Abstract
Most aspect-level sentiment classification networks include the long short-term memory (LSTM) network, coupled with attention mechanism and memory module, is becoming widely applied in aspect-level sentiment classification. Although it has achieved good results, it cannot extract the global and local information of the context at the same time, and it is only based on the semantic relatedness between an aspect and its corresponding context words to model, while neglecting their syntactic dependencies. This paper proposes the aspect-level sentiment classification by combining convolutional neural network (CNN) and proximity-weighted convolution network (PWCN), as well as a new method to calculate the proximity weight. To obtain contextualized word vectors, corpora has been trained by the model of bidirectional encoder representations from transformers (BERT), which can be taken as text features. The CNN is able to extract sequence features from the text and to take the sequence information from the text into account. In addition, the PWCN can consider the syntactic dependencies inside the sentences. The BERT model also has the ability to model complex features of words, such as their syntactic and semantic changes in a linguistic context. Experiments conducted on the SemEval 2014 benchmark demonstrate compared to the well-established ones, the proposed approach had bigger effectiveness.
Introduction
The aspect-level sentiment classification (also known as the aspect-based sentiment classification). It is a fine-grained sentiment classification task, which aims to identify the polarity of a certain aspect in a particular context, that is, a comment or a review. 1 For instance, for the sentence “the price is reasonable enough the service is poor,” the words “price” and “service” are the aspect ones, and the attitudes to “price” and “service” are positive and negative, separately.
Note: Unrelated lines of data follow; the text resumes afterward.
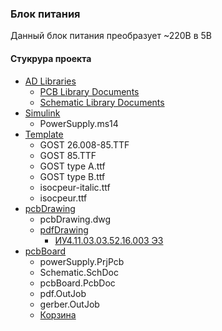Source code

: ### Блок питания
Данный блок питания преобразует ~220В в 5В
#### Стукрура проекта
- [AD Libraries](AD%20Libraries)
    - [PCB Library Documents](AD%20Libraries/PCB%20Library%20Documents)
    - [Schematic Library Documents](AD%20Libraries/Schematic%20Library%20Documents)
- [Simulink](Simulink)
    - PowerSupply.ms14
- [Template](Template)
    - GOST 26.008-85.TTF
    - GOST 85.TTF
    - GOST type A.ttf
    - GOST type B.ttf
    - isocpeur-italic.ttf
    - isocpeur.ttf
- [pcbDrawing](pcbDrawing)
    - pcbDrawing.dwg
    - [pdfDrawing](pcbDrawing/pdfDrawing)
        - [ИУ4.11.03.03.52.16.003 Э3](pcbDrawing/pdfDrawing/%D0%98%D0%A34.11.03.03.52.16.003%20%D0%901.pdf)
- [pcbBoard](pcbBoard)
    - powerSupply.PrjPcb
    - Schematic.SchDoc
    - pcbBoard.PcbDoc
    - pdf.OutJob
    - gerber.OutJob
    - [Корзина](pcbBoard/Корзина.pdf)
Additionally, there may be totally opposite emotional polarities for different specific aspects in one sentence, the case in point is a positive word “happily,” it may express negative emotions in some specific contexts: Don’t bother me. I’m living happily ever after. So analyzing the specific emotional polarity toward individual aspects can be more effective to help people understand the emotional expression of users, leading to more and more attention in the field. Early works in aspect-level sentiment classification were mainly based on extracting defined features manually from a statistics perspective and adopting machine learning, such as support vector machine, conditional random field, etc.2,3 The feature quality carries a big weight in the performance of these models, and feature engineering is labor intensive.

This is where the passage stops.